From the data below, return only the lines from the one with "- ✅ Messaggio" through the one with "in bug reports", exact and inclusive, with pictures left out.

=====

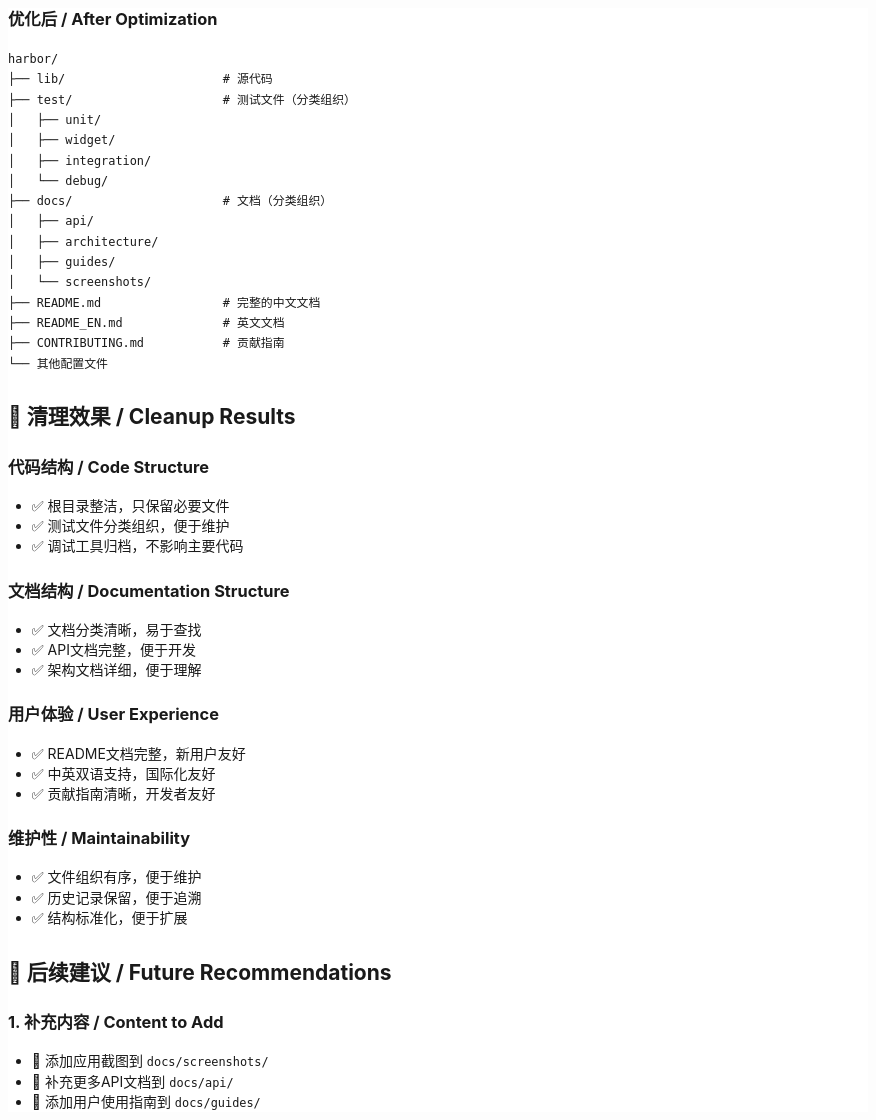 ### 优化后 / After Optimization
```
harbor/
├── lib/                      # 源代码
├── test/                     # 测试文件（分类组织）
│   ├── unit/
│   ├── widget/
│   ├── integration/
│   └── debug/
├── docs/                     # 文档（分类组织）
│   ├── api/
│   ├── architecture/
│   ├── guides/
│   └── screenshots/
├── README.md                 # 完整的中文文档
├── README_EN.md              # 英文文档
├── CONTRIBUTING.md           # 贡献指南
└── 其他配置文件
```

## 🎯 清理效果 / Cleanup Results

### 代码结构 / Code Structure
- ✅ 根目录整洁，只保留必要文件
- ✅ 测试文件分类组织，便于维护
- ✅ 调试工具归档，不影响主要代码

### 文档结构 / Documentation Structure
- ✅ 文档分类清晰，易于查找
- ✅ API文档完整，便于开发
- ✅ 架构文档详细，便于理解

### 用户体验 / User Experience
- ✅ README文档完整，新用户友好
- ✅ 中英双语支持，国际化友好
- ✅ 贡献指南清晰，开发者友好

### 维护性 / Maintainability
- ✅ 文件组织有序，便于维护
- ✅ 历史记录保留，便于追溯
- ✅ 结构标准化，便于扩展

## 🔮 后续建议 / Future Recommendations

### 1. 补充内容 / Content to Add
- 📸 添加应用截图到 `docs/screenshots/`
- 📖 补充更多API文档到 `docs/api/`
- 📝 添加用户使用指南到 `docs/guides/`
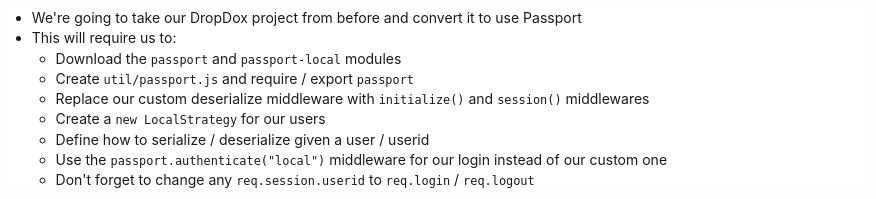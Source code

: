* We're going to take our DropDox project from before and convert it to use Passport
* This will require us to:
	* Download the `passport` and `passport-local` modules
	* Create `util/passport.js` and require / export `passport`
	* Replace our custom deserialize middleware with `initialize()` and `session()` middlewares
	* Create a `new LocalStrategy` for our users
	* Define how to serialize / deserialize given a user / userid
	* Use the `passport.authenticate("local")` middleware for our login instead of our custom one
	* Don't forget to change any `req.session.userid` to `req.login` / `req.logout`
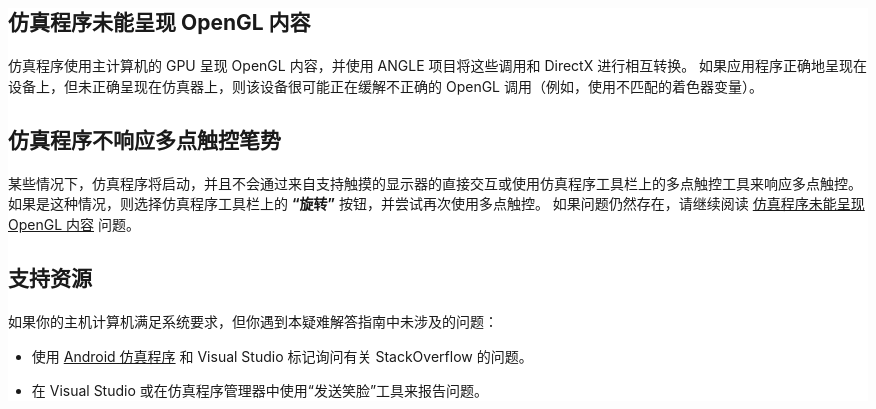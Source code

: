 ## <a name="emulator-fails-to-render-opengl-content"></a><a name="OpenGL"></a> 仿真程序未能呈现 OpenGL 内容
 仿真程序使用主计算机的 GPU 呈现 OpenGL 内容，并使用 ANGLE 项目将这些调用和 DirectX 进行相互转换。 如果应用程序正确地呈现在设备上，但未正确呈现在仿真器上，则该设备很可能正在缓解不正确的 OpenGL 调用（例如，使用不匹配的着色器变量）。

## <a name="emulator-does-not-respond-to-multi-touch-gestures"></a><a name="Multitouch"></a> 仿真程序不响应多点触控笔势
 某些情况下，仿真程序将启动，并且不会通过来自支持触摸的显示器的直接交互或使用仿真程序工具栏上的多点触控工具来响应多点触控。 如果是这种情况，则选择仿真程序工具栏上的 **“旋转”** 按钮，并尝试再次使用多点触控。 如果问题仍然存在，请继续阅读 [仿真程序未能呈现 OpenGL 内容](#OpenGL) 问题。

## <a name="support-resources"></a><a name="Support"></a> 支持资源
 如果你的主机计算机满足系统要求，但你遇到本疑难解答指南中未涉及的问题：

- 使用 [Android 仿真程序](https://stackoverflow.com/questions/tagged/android-emulator) 和 Visual Studio 标记询问有关 StackOverflow 的问题。

- 在 Visual Studio 或在仿真程序管理器中使用“发送笑脸”工具来报告问题。
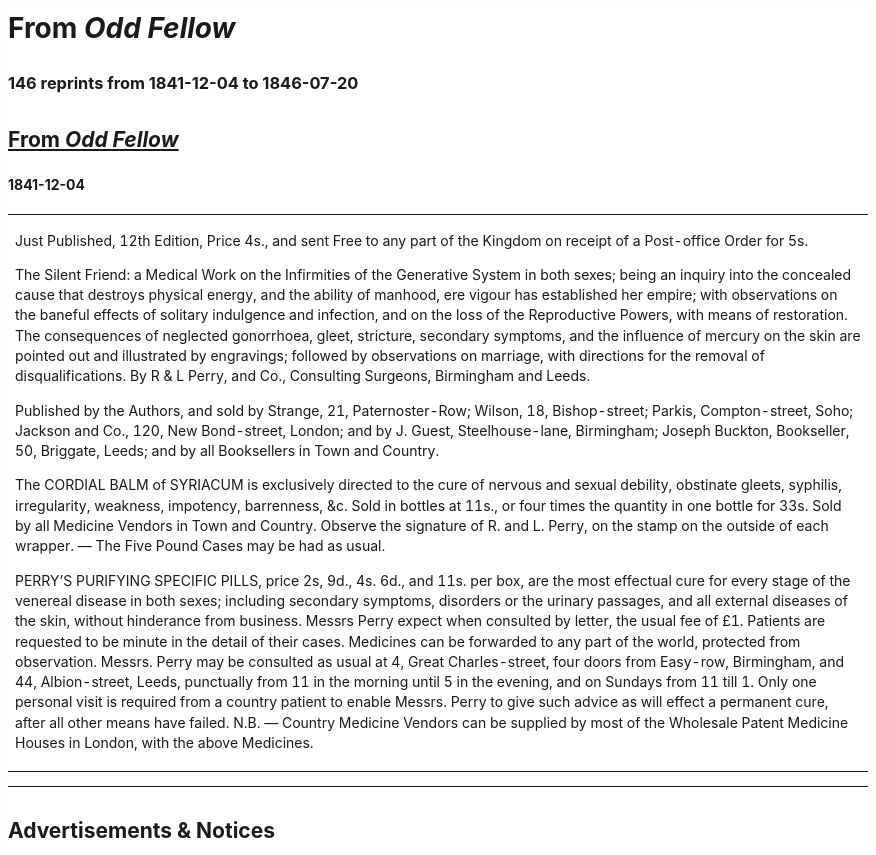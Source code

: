 
# From _Odd Fellow_

### 146 reprints from 1841-12-04 to 1846-07-20

## [From _Odd Fellow_](https://go-gale-com.ezproxy.lib.ryerson.ca/ps/i.do?p=BNCN&u=rpu_main&id=GALE|BA3205300564&v=2.1&it=r&sid=bookmark-BNCN&asid=5cb842e5.)

#### 1841-12-04

<table style="width: 100%;"><tr><td style="width: 50%">

Just Published, 12th Edition, Price 4s., and sent Free to any part of the Kingdom on receipt of a Post-office Order for 5s.  
  
The Silent Friend: a Medical Work on the Infirmities of the Generative System in both sexes; being an inquiry into the concealed cause that destroys physical energy, and the ability of manhood, ere vigour has established her empire; with observations on the baneful effects of solitary indulgence and infection, and on the loss of the Reproductive Powers, with means of restoration. The consequences of neglected gonorrhoea, gleet, stricture, secondary symptoms, and the influence of mercury on the skin are pointed out and illustrated by engravings; followed by observations on marriage, with directions for the removal of disqualifications. By R &amp; L Perry, and Co., Consulting Surgeons, Birmingham and Leeds.  
  
Published by the Authors, and sold by Strange, 21, Paternoster-Row; Wilson, 18, Bishop-street; Parkis, Compton-street, Soho; Jackson and Co., 120, New Bond-street, London; and by J. Guest, Steelhouse-lane, Birmingham; Joseph Buckton, Bookseller, 50, Briggate, Leeds; and by all Booksellers in Town and Country.  
  
The CORDIAL BALM of SYRIACUM is exclusively directed to the cure of nervous and sexual debility, obstinate gleets, syphilis, irregularity, weakness, impotency, barrenness, &amp;c. Sold in bottles at 11s., or four times the quantity in one bottle for 33s. Sold by all Medicine Vendors in Town and Country. Observe the signature of R. and L. Perry, on the stamp on the outside of each wrapper. — The Five Pound Cases may be had as usual.  
  
PERRY’S PURIFYING SPECIFIC PILLS, price 2s, 9d., 4s. 6d., and 11s. per box, are the most effectual cure for every stage of the venereal disease in both sexes; including secondary symptoms, disorders or the urinary passages, and all external diseases of the skin, without hinderance from business. Messrs Perry expect when consulted by letter, the usual fee of £1. Patients are requested to be minute in the detail of their cases. Medicines can be forwarded to any part of the world, protected from observation. Messrs. Perry may be consulted as usual at 4, Great Charles-street, four doors from Easy-row, Birmingham, and 44, Albion-street, Leeds, punctually from 11 in the morning until 5 in the evening, and on Sundays from 11 till 1. Only one personal visit is required from a country patient to enable Messrs. Perry to give such advice as will effect a permanent cure, after all other means have failed. N.B. — Country Medicine Vendors can be supplied by most of the Wholesale Patent Medicine Houses in London, with the above Medicines.  

</td></tr></table>

---

## Advertisements & Notices
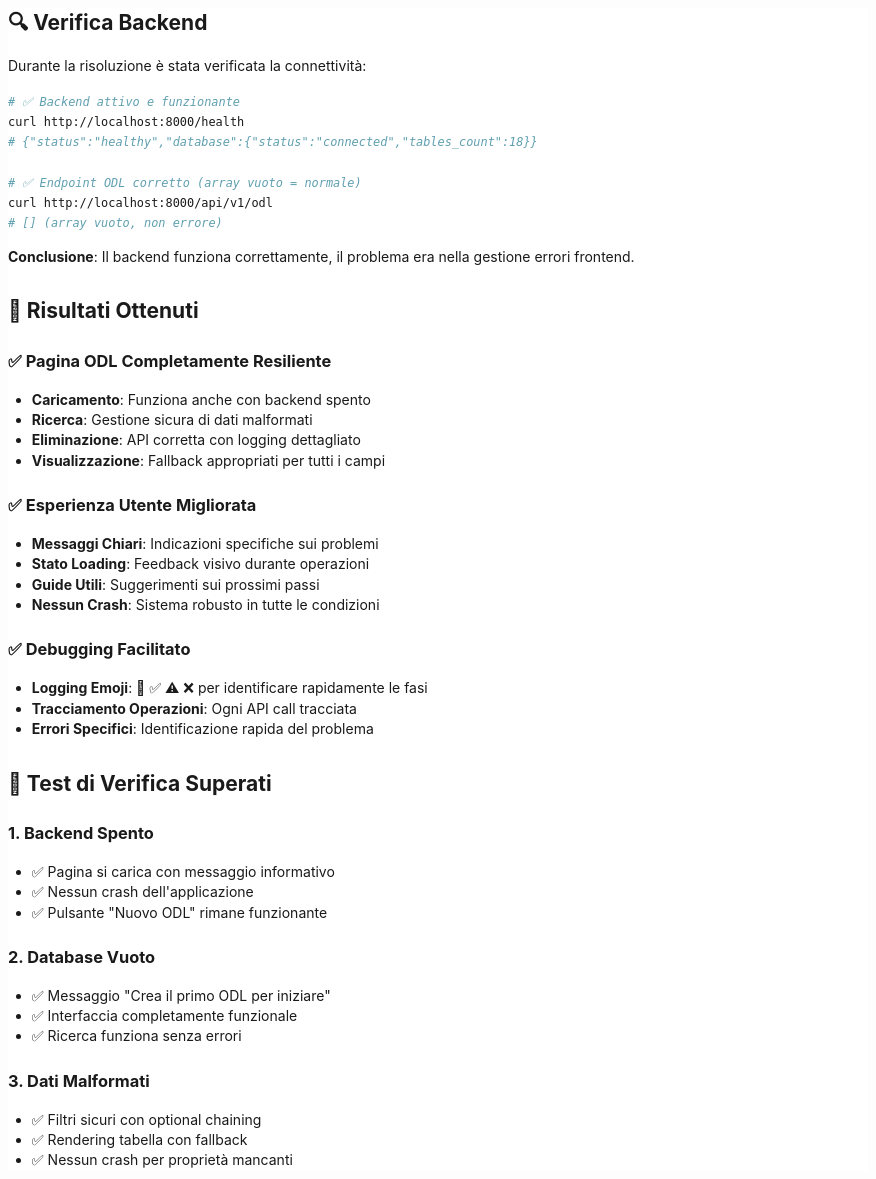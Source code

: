 ## 🔍 Verifica Backend

Durante la risoluzione è stata verificata la connettività:

```bash
# ✅ Backend attivo e funzionante
curl http://localhost:8000/health
# {"status":"healthy","database":{"status":"connected","tables_count":18}}

# ✅ Endpoint ODL corretto (array vuoto = normale)
curl http://localhost:8000/api/v1/odl
# [] (array vuoto, non errore)
```

**Conclusione**: Il backend funziona correttamente, il problema era nella gestione errori frontend.

## 🎯 Risultati Ottenuti

### ✅ **Pagina ODL Completamente Resiliente**
- **Caricamento**: Funziona anche con backend spento
- **Ricerca**: Gestione sicura di dati malformati
- **Eliminazione**: API corretta con logging dettagliato
- **Visualizzazione**: Fallback appropriati per tutti i campi

### ✅ **Esperienza Utente Migliorata**
- **Messaggi Chiari**: Indicazioni specifiche sui problemi
- **Stato Loading**: Feedback visivo durante operazioni
- **Guide Utili**: Suggerimenti sui prossimi passi
- **Nessun Crash**: Sistema robusto in tutte le condizioni

### ✅ **Debugging Facilitato**
- **Logging Emoji**: 🔄 ✅ ⚠️ ❌ per identificare rapidamente le fasi
- **Tracciamento Operazioni**: Ogni API call tracciata
- **Errori Specifici**: Identificazione rapida del problema

## 🚀 Test di Verifica Superati

### 1. **Backend Spento**
- ✅ Pagina si carica con messaggio informativo
- ✅ Nessun crash dell'applicazione
- ✅ Pulsante "Nuovo ODL" rimane funzionante

### 2. **Database Vuoto**
- ✅ Messaggio "Crea il primo ODL per iniziare"
- ✅ Interfaccia completamente funzionale
- ✅ Ricerca funziona senza errori

### 3. **Dati Malformati**
- ✅ Filtri sicuri con optional chaining
- ✅ Rendering tabella con fallback
- ✅ Nessun crash per proprietà mancanti
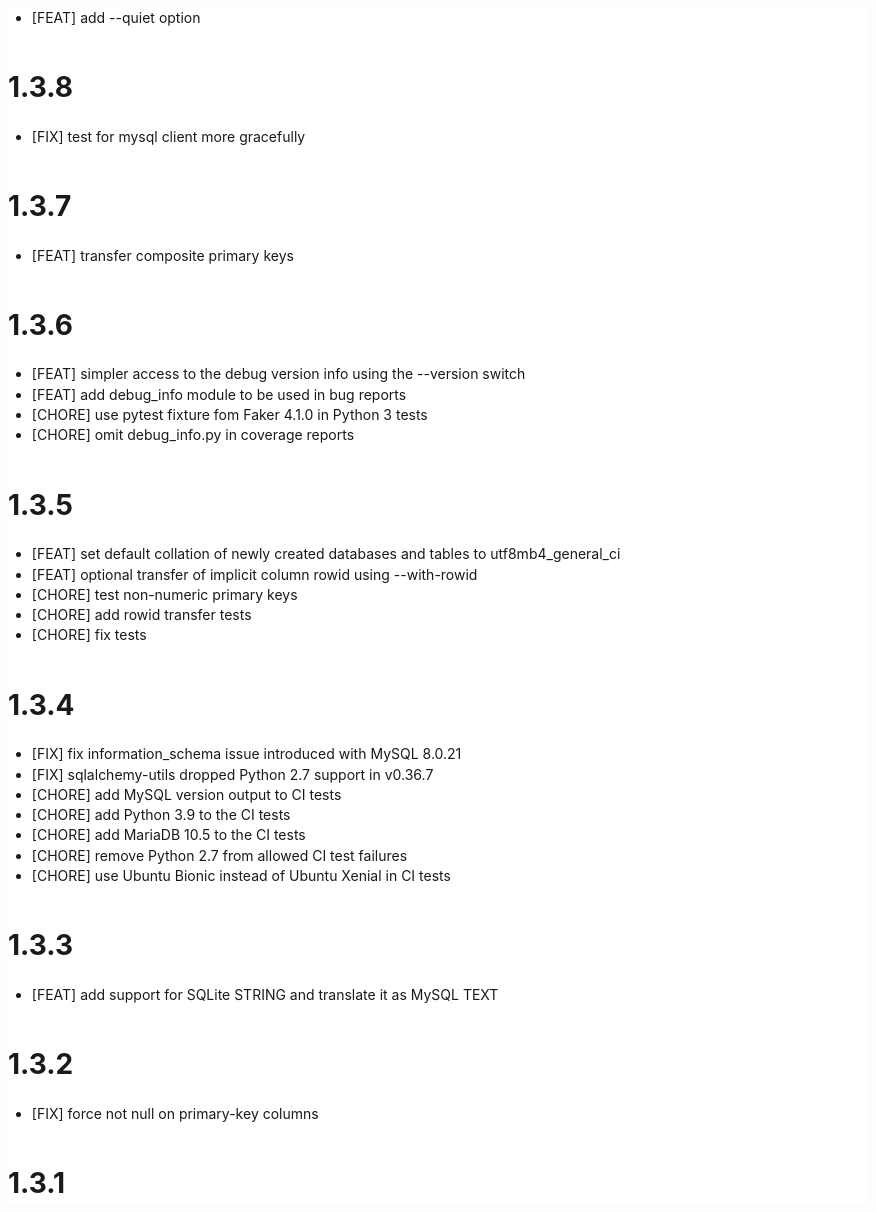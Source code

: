 * [FEAT] add --quiet option

# 1.3.8

* [FIX] test for mysql client more gracefully

# 1.3.7

* [FEAT] transfer composite primary keys

# 1.3.6

* [FEAT] simpler access to the debug version info using the --version switch
* [FEAT] add debug_info module to be used in bug reports
* [CHORE] use pytest fixture fom Faker 4.1.0 in Python 3 tests
* [CHORE] omit debug_info.py in coverage reports

# 1.3.5

* [FEAT] set default collation of newly created databases and tables to utf8mb4_general_ci
* [FEAT] optional transfer of implicit column rowid using --with-rowid
* [CHORE] test non-numeric primary keys
* [CHORE] add rowid transfer tests
* [CHORE] fix tests

# 1.3.4

* [FIX] fix information_schema issue introduced with MySQL 8.0.21
* [FIX] sqlalchemy-utils dropped Python 2.7 support in v0.36.7
* [CHORE] add MySQL version output to CI tests
* [CHORE] add Python 3.9 to the CI tests
* [CHORE] add MariaDB 10.5 to the CI tests
* [CHORE] remove Python 2.7 from allowed CI test failures
* [CHORE] use Ubuntu Bionic instead of Ubuntu Xenial in CI tests

# 1.3.3

* [FEAT] add support for SQLite STRING and translate it as MySQL TEXT

# 1.3.2

* [FIX] force not null on primary-key columns

# 1.3.1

=====

• _The completed task_:
- ✅ Messaggio "Crea il primo ODL per iniziare"
- ✅ Interfaccia completamente funzionale
- ✅ Ricerca funziona senza errori

### 3. **Dati Malformati**
- ✅ Filtri sicuri con optional chaining
- ✅ Rendering tabella con fallback
- ✅ Nessun crash per proprietà mancanti
Source code

: * [FEAT] add --quiet option

# 1.3.8

* [FIX] test for mysql client more gracefully

# 1.3.7

* [FEAT] transfer composite primary keys

# 1.3.6

* [FEAT] simpler access to the debug version info using the --version switch
* [FEAT] add debug_info module to be used in bug reports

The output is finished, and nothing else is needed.